Mabel Park students are on a mission to tackle one of the hardest social issues affecting poor children in developing countries – the loss of hands from mines, electrocution or disease.
The project was developed to help students see the importance of science and math in a meaningful and engaging way and has resulted in the production of a dozen prosthetic hands for children in developing countries.
Mabel Park Head of Department Stacey King said the project started out as a way to build on professional expertise that the school had access to and create relevant and interesting units that would engage students to learn more about the practical applications of science and maths.
“Through Mabel Park social enterprise projects, students at the school have been building seamless interactions with theoretical and practical learning, the kind of learning that will keep a classroom engaged and on task and ready to complete quite a difficult process.” Ms King said.
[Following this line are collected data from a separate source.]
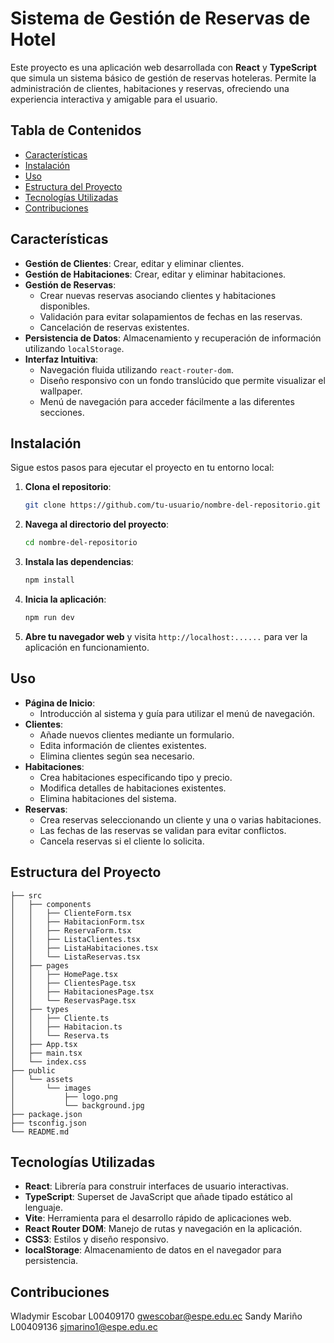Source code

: # Sistema de Gestión de Reservas de Hotel

Este proyecto es una aplicación web desarrollada con **React** y **TypeScript** que simula un sistema básico de gestión de reservas hoteleras. Permite la administración de clientes, habitaciones y reservas, ofreciendo una experiencia interactiva y amigable para el usuario.

## Tabla de Contenidos

- [Características](#características)
- [Instalación](#instalación)
- [Uso](#uso)
- [Estructura del Proyecto](#estructura-del-proyecto)
- [Tecnologías Utilizadas](#tecnologías-utilizadas)
- [Contribuciones](#contribuciones)

## Características

- **Gestión de Clientes**: Crear, editar y eliminar clientes.
- **Gestión de Habitaciones**: Crear, editar y eliminar habitaciones.
- **Gestión de Reservas**:
  - Crear nuevas reservas asociando clientes y habitaciones disponibles.
  - Validación para evitar solapamientos de fechas en las reservas.
  - Cancelación de reservas existentes.
- **Persistencia de Datos**: Almacenamiento y recuperación de información utilizando `localStorage`.
- **Interfaz Intuitiva**:
  - Navegación fluida utilizando `react-router-dom`.
  - Diseño responsivo con un fondo translúcido que permite visualizar el wallpaper.
  - Menú de navegación para acceder fácilmente a las diferentes secciones.

## Instalación

Sigue estos pasos para ejecutar el proyecto en tu entorno local:

1. **Clona el repositorio**:

   ```bash
   git clone https://github.com/tu-usuario/nombre-del-repositorio.git
   ```

2. **Navega al directorio del proyecto**:

   ```bash
   cd nombre-del-repositorio
   ```

3. **Instala las dependencias**:

   ```bash
   npm install
   ```

4. **Inicia la aplicación**:

   ```bash
   npm run dev
   ```

5. **Abre tu navegador web** y visita `http://localhost:......` para ver la aplicación en funcionamiento.

## Uso

- **Página de Inicio**:
  - Introducción al sistema y guía para utilizar el menú de navegación.
- **Clientes**:
  - Añade nuevos clientes mediante un formulario.
  - Edita información de clientes existentes.
  - Elimina clientes según sea necesario.
- **Habitaciones**:
  - Crea habitaciones especificando tipo y precio.
  - Modifica detalles de habitaciones existentes.
  - Elimina habitaciones del sistema.
- **Reservas**:
  - Crea reservas seleccionando un cliente y una o varias habitaciones.
  - Las fechas de las reservas se validan para evitar conflictos.
  - Cancela reservas si el cliente lo solicita.

## Estructura del Proyecto

```
├── src
│   ├── components
│   │   ├── ClienteForm.tsx
│   │   ├── HabitacionForm.tsx
│   │   ├── ReservaForm.tsx
│   │   ├── ListaClientes.tsx
│   │   ├── ListaHabitaciones.tsx
│   │   └── ListaReservas.tsx
│   ├── pages
│   │   ├── HomePage.tsx
│   │   ├── ClientesPage.tsx
│   │   ├── HabitacionesPage.tsx
│   │   └── ReservasPage.tsx
│   ├── types
│   │   ├── Cliente.ts
│   │   ├── Habitacion.ts
│   │   └── Reserva.ts
│   ├── App.tsx
│   ├── main.tsx
│   └── index.css
├── public
│   └── assets
│       └── images
│           ├── logo.png
│           └── background.jpg
├── package.json
├── tsconfig.json
└── README.md
```

## Tecnologías Utilizadas

- **React**: Librería para construir interfaces de usuario interactivas.
- **TypeScript**: Superset de JavaScript que añade tipado estático al lenguaje.
- **Vite**: Herramienta para el desarrollo rápido de aplicaciones web.
- **React Router DOM**: Manejo de rutas y navegación en la aplicación.
- **CSS3**: Estilos y diseño responsivo.
- **localStorage**: Almacenamiento de datos en el navegador para persistencia.

## Contribuciones

Wladymir Escobar  L00409170 gwescobar@espe.edu.ec
Sandy Mariño L00409136 sjmarino1@espe.edu.ec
“When I first gave the students the project that was designed by the STEM experts, I was worried that the task might be too challenging for the 13 years olds.”
“There were a lot of steps that the students had to accomplish to be able to produce a working prosthetic limb.”
“However the students were willing to stay on task and complete each step with the help of the STEM experts and took away meaningful learning experiences.”
“It was really good to have experts like professional engineers come in and explain step by step what the process was and what students will achieve at the end of the process.”
Ms King also said the students had enjoyed the project and felt they had achieved something that was not a usual experience for a young teenager.
“I have had students say the experience was life changing, valuable and highly motivating.” she said.
“It was great for me, as a teacher, to be in a classroom knowing that the end project would have such a great moral purpose.”